• [Task to carry out] Go line by line through the listing below and copy those that hold "Transformers".

━━━━━ Records for the task ━━━━━

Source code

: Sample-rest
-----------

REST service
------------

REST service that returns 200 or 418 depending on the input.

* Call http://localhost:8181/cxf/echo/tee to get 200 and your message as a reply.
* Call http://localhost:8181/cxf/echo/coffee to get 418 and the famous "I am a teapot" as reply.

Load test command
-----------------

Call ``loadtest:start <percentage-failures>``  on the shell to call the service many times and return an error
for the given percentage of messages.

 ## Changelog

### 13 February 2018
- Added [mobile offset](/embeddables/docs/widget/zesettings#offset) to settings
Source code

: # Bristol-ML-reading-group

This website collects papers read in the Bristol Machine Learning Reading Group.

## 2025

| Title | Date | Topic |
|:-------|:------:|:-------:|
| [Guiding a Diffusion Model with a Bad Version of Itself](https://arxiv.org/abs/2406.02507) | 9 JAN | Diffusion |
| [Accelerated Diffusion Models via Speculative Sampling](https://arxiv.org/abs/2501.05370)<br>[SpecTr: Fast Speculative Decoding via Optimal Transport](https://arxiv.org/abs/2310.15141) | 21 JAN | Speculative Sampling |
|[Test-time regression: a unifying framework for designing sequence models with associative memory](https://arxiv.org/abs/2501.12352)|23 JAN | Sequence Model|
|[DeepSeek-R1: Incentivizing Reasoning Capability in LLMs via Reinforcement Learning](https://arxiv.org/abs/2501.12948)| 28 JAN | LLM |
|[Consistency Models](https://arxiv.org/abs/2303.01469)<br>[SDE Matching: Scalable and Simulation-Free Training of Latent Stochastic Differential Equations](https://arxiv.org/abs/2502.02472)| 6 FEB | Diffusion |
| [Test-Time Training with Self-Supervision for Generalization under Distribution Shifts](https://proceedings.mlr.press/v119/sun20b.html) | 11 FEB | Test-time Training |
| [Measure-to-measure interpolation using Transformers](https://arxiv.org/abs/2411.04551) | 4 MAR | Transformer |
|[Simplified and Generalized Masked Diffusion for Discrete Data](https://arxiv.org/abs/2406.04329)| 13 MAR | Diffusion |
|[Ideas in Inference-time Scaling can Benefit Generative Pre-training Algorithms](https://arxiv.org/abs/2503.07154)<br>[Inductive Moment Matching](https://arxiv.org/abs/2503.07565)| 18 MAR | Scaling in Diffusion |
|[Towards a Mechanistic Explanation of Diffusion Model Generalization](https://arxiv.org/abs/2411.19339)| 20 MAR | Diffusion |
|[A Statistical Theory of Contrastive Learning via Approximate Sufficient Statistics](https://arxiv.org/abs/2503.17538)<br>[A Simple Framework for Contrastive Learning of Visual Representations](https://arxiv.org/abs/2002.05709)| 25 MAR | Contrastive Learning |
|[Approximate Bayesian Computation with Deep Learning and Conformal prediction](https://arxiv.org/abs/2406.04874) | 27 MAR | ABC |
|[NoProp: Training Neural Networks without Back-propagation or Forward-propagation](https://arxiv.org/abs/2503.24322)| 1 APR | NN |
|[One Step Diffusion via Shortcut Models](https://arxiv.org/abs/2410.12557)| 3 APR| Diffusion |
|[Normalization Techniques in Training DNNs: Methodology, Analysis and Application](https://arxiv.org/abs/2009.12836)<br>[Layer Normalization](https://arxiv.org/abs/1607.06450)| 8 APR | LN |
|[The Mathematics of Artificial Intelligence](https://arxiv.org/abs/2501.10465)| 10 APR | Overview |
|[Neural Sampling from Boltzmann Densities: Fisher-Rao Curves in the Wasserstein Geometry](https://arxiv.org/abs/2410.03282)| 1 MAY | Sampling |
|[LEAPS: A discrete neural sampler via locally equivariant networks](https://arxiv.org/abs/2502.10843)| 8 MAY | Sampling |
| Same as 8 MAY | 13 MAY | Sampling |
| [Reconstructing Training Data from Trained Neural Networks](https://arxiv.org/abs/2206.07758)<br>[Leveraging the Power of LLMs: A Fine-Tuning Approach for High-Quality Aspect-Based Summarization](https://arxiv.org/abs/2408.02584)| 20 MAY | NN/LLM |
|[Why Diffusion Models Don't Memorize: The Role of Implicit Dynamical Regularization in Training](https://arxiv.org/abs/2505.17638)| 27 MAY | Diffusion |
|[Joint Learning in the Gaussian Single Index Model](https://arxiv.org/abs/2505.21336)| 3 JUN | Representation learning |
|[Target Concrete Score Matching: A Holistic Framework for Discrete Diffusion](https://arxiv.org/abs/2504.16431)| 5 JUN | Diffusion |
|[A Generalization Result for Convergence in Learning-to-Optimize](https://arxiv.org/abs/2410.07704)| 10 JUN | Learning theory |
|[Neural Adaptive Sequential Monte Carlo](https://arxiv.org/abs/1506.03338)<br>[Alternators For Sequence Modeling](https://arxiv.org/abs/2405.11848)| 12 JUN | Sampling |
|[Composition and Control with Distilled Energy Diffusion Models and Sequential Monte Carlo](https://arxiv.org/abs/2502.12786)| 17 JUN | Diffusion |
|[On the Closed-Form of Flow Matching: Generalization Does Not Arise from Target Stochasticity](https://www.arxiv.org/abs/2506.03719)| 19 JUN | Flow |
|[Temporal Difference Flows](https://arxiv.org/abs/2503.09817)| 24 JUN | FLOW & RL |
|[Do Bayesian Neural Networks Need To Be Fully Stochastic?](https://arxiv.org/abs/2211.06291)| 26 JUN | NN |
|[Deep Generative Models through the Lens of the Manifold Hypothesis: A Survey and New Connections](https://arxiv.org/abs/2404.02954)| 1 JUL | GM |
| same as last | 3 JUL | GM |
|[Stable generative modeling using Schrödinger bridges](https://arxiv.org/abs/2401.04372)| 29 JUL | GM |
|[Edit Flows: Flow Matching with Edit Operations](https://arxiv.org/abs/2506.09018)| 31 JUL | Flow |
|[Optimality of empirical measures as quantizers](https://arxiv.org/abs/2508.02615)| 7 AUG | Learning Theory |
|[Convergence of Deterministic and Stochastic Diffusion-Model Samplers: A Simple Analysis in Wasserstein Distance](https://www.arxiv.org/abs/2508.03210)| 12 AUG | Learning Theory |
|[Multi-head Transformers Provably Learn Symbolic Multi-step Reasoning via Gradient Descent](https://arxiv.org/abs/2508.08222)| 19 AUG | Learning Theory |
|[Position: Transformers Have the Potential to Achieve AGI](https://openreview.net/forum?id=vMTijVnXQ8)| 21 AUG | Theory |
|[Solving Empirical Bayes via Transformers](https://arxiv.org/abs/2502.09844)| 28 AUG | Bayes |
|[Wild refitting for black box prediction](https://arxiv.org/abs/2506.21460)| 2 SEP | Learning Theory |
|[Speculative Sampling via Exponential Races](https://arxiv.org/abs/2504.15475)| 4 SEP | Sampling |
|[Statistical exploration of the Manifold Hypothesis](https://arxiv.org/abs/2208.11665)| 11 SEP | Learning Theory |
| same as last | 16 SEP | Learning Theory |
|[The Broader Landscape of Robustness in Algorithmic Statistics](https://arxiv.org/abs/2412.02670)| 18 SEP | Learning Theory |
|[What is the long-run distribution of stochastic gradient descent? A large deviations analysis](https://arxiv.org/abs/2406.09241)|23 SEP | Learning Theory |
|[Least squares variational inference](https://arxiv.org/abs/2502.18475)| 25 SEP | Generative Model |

━━━━━

• [Task response]
| [Measure-to-measure interpolation using Transformers](https://arxiv.org/abs/2411.04551) | 4 MAR | Transformer |
|[Multi-head Transformers Provably Learn Symbolic Multi-step Reasoning via Gradient Descent](https://arxiv.org/abs/2508.08222)| 19 AUG | Learning Theory |
|[Position: Transformers Have the Potential to Achieve AGI](https://openreview.net/forum?id=vMTijVnXQ8)| 21 AUG | Theory |
|[Solving Empirical Bayes via Transformers](https://arxiv.org/abs/2502.09844)| 28 AUG | Bayes |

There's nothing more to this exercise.